In another example of a secondary 3 English class, the teacher was preparing students for their oral examination. She had students sit in a circle and offered a starting prompt on the benefits of owning a pet. Each student then presented their views while others listened and then gave feedback. The teacher asked questions such as “What do you think of [student x]’s answer? Do you think he narrated all his points? Was it very clear? What was clear, what did he use?” Throughout the lesson, students were practicing the values of respectful listening and altruism as they learnt to provide constructive feedback to help one another.
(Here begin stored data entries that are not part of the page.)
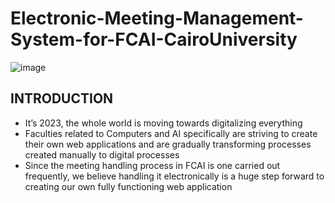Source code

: # Electronic-Meeting-Management-System-for-FCAI-CairoUniversity
![image](https://scontent.fcai19-4.fna.fbcdn.net/v/t39.30808-6/300196670_397645999122562_1748428580383990595_n.jpg?_nc_cat=109&ccb=1-7&_nc_sid=a2f6c7&_nc_eui2=AeHEs4MSEYBfqFxKfwJFnrVnD4aUdaqztKIPhpR1qrO0ognb7hZ4x38153jIl9itmX0xr6lDMbO25shwfu7I77pa&_nc_ohc=jXS30idB3IAAX-pj0g2&_nc_ht=scontent.fcai19-4.fna&oh=00_AfAQFlClJWYlKIUWeoTg_HdK1_snsM6TvCrlE77oFBO5AQ&oe=650B1A02)
## INTRODUCTION
- It’s 2023, the whole world is moving towards digitalizing  everything
- Faculties related to Computers and AI specifically  are striving to create their own web applications and are gradually transforming processes created manually to digital processes
- Since the meeting handling process in FCAI is one carried out frequently, we believe handling it electronically is a huge step forward to creating our own fully functioning web application



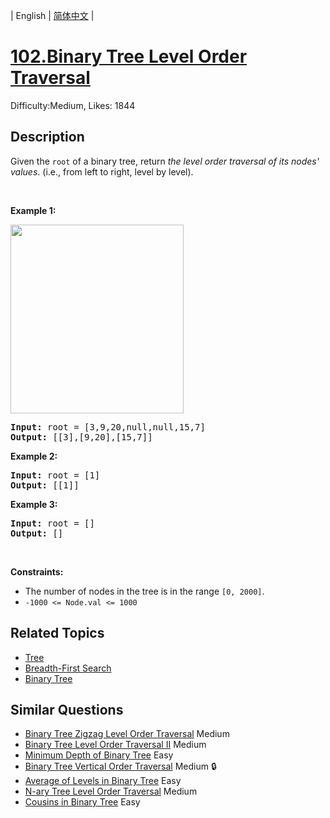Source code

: 
| English | [简体中文](problem_zh.md) |

# [102.Binary Tree Level Order Traversal](https://leetcode.com/problems/binary-tree-level-order-traversal/)
Difficulty:Medium, Likes: 1844

## Description

<p>Given the <code>root</code> of a binary tree, return <em>the level order traversal of its nodes&#39; values</em>. (i.e., from left to right, level by level).</p>

<p>&nbsp;</p>
<p><strong class="example">Example 1:</strong></p>
<img alt="" src="https://assets.leetcode.com/uploads/2021/02/19/tree1.jpg" style="width: 277px; height: 302px;" />
<pre>
<strong>Input:</strong> root = [3,9,20,null,null,15,7]
<strong>Output:</strong> [[3],[9,20],[15,7]]
</pre>

<p><strong class="example">Example 2:</strong></p>

<pre>
<strong>Input:</strong> root = [1]
<strong>Output:</strong> [[1]]
</pre>

<p><strong class="example">Example 3:</strong></p>

<pre>
<strong>Input:</strong> root = []
<strong>Output:</strong> []
</pre>

<p>&nbsp;</p>
<p><strong>Constraints:</strong></p>

<ul>
	<li>The number of nodes in the tree is in the range <code>[0, 2000]</code>.</li>
	<li><code>-1000 &lt;= Node.val &lt;= 1000</code></li>
</ul>


## Related Topics

- [Tree](https://leetcode.com/tag/tree/)
- [Breadth-First Search](https://leetcode.com/tag/breadth-first-search/)
- [Binary Tree](https://leetcode.com/tag/binary-tree/)

## Similar Questions

- [Binary Tree Zigzag Level Order Traversal](../binary-tree-zigzag-level-order-traversal/README_EN.md) Medium 
- [Binary Tree Level Order Traversal II](../binary-tree-level-order-traversal-ii/README_EN.md) Medium 
- [Minimum Depth of Binary Tree](../minimum-depth-of-binary-tree/README_EN.md) Easy 
- [Binary Tree Vertical Order Traversal](../binary-tree-vertical-order-traversal/README_EN.md) Medium 🔒
- [Average of Levels in Binary Tree](../average-of-levels-in-binary-tree/README_EN.md) Easy 
- [N-ary Tree Level Order Traversal](../n-ary-tree-level-order-traversal/README_EN.md) Medium 
- [Cousins in Binary Tree](../cousins-in-binary-tree/README_EN.md) Easy 
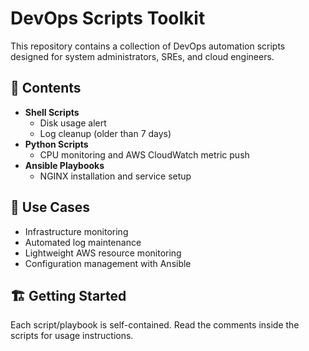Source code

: # DevOps Scripts Toolkit

This repository contains a collection of DevOps automation scripts designed for system administrators, SREs, and cloud engineers.

## 📂 Contents

- **Shell Scripts**
  - Disk usage alert
  - Log cleanup (older than 7 days)
- **Python Scripts**
  - CPU monitoring and AWS CloudWatch metric push
- **Ansible Playbooks**
  - NGINX installation and service setup

## 🧰 Use Cases

- Infrastructure monitoring
- Automated log maintenance
- Lightweight AWS resource monitoring
- Configuration management with Ansible

## 🏗️ Getting Started

Each script/playbook is self-contained. Read the comments inside the scripts for usage instructions.

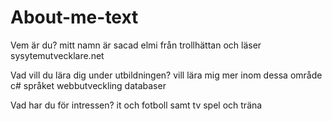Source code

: # About-me-text
Vem är du?
mitt namn är sacad elmi från trollhättan och läser sysytemutvecklare.net 

Vad vill du lära dig under utbildningen?
vill lära mig mer inom dessa område
c# språket
webbutveckling
databaser

Vad har du för intressen?
it och fotboll samt tv spel och träna 

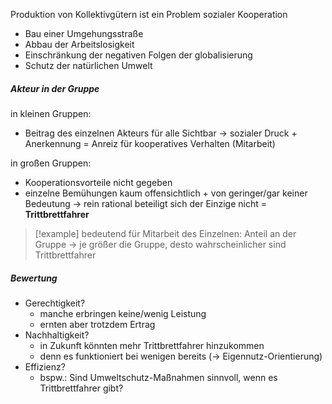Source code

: Produktion von Kollektivgütern ist ein Problem sozialer Kooperation
- Bau einer Umgehungsstraße
- Abbau der Arbeitslosigkeit
- Einschränkung der negativen Folgen der globalisierung
- Schutz der natürlichen Umwelt

##### Akteur in der Gruppe
in kleinen Gruppen:
- Beitrag des einzelnen Akteurs für alle Sichtbar
&rarr; sozialer Druck + Anerkennung = Anreiz für kooperatives Verhalten (Mitarbeit)

in großen Gruppen:
- Kooperationsvorteile nicht gegeben
- einzelne Bemühungen kaum offensichtlich + von geringer/gar keiner Bedeutung
&rarr; rein rational beteiligt sich der Einzige nicht = **Trittbrettfahrer**

> [!example]
> bedeutend für Mitarbeit des Einzelnen: Anteil an der Gruppe
> &rarr; je größer die Gruppe, desto wahrscheinlicher sind Trittbrettfahrer

##### Bewertung

- Gerechtigkeit?
	- manche erbringen keine/wenig Leistung
	- ernten aber trotzdem Ertrag
- Nachhaltigkeit?
	- in Zukunft könnten mehr Trittbrettfahrer hinzukommen
	- denn es funktioniert bei wenigen bereits (-> Eigennutz-Orientierung)
- Effizienz?
	- bspw.: Sind Umweltschutz-Maßnahmen sinnvoll, wenn es Trittbrettfahrer gibt?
Character virtues may be easier to incorporate in formative assessment, but they can also be introduced in summative assessment. One example is the Cambridge IGCSE World Literature syllabus. Coursework is one of three parts of the course and one assignment task requires students to write an empathic response where they have to “assume the voice of one character in a novel or a play” (UCLES, 2019, p. 13). Students are expected to demonstrate sensitivity to the character and in this way practice virtues of empathy and perspective-taking. Another example is the International Baccalaureate’s Language A: Literature assessment in which an internal individual oral component requires students to explore two works (one in written originally in the language studied and one in translation) for how they have approached a global issue. This task pushes students to go beyond aesthetic craft and in the process, practise cosmopolitan character virtues as they explore ethical concepts across different cultural contexts.
Conclusion
In this article, I have not focused on the mechanics of how to integrate values into assessments such as the kinds of formative or summative assessments, including questions and tasks, one can design. Rather, I have focused on fundamental principles that support the integration of values and virtues in assessment. These are namely, the importance of being reflexive about ideological values inherent in assessment, cultivating the values of cosmopolitan hospitality, and integrating character virtues as part of assessment criteria.
Assessment is not simply a feedback mechanism or a tool for performative evaluation. Rather, assessment must be perceived in light of larger questions about the moral values and character virtues central to the purposes of education. As Ronald Barnett (2007) highlights, students’ educational being is observed in character qualities that they practice in the social space of schools – courage (to put forth one’s claims and be committed to it), bravery (to open oneself to the new), determination (to follow things through), persistence (to stick with things), integrity (to be true to one’s feelings), and sincerity (to mean what one says). Barnett further argues that on one hand, assessment is necessary to judge whether students have met standards embedded in intellectual and professional fields. On the other hand, assessment is necessary at a meta-level for the formation of persons who can live the morally good and just life. In pursuing instrumental forms of assessment, the call to educators is not to neglect its fundamental ethical purposes.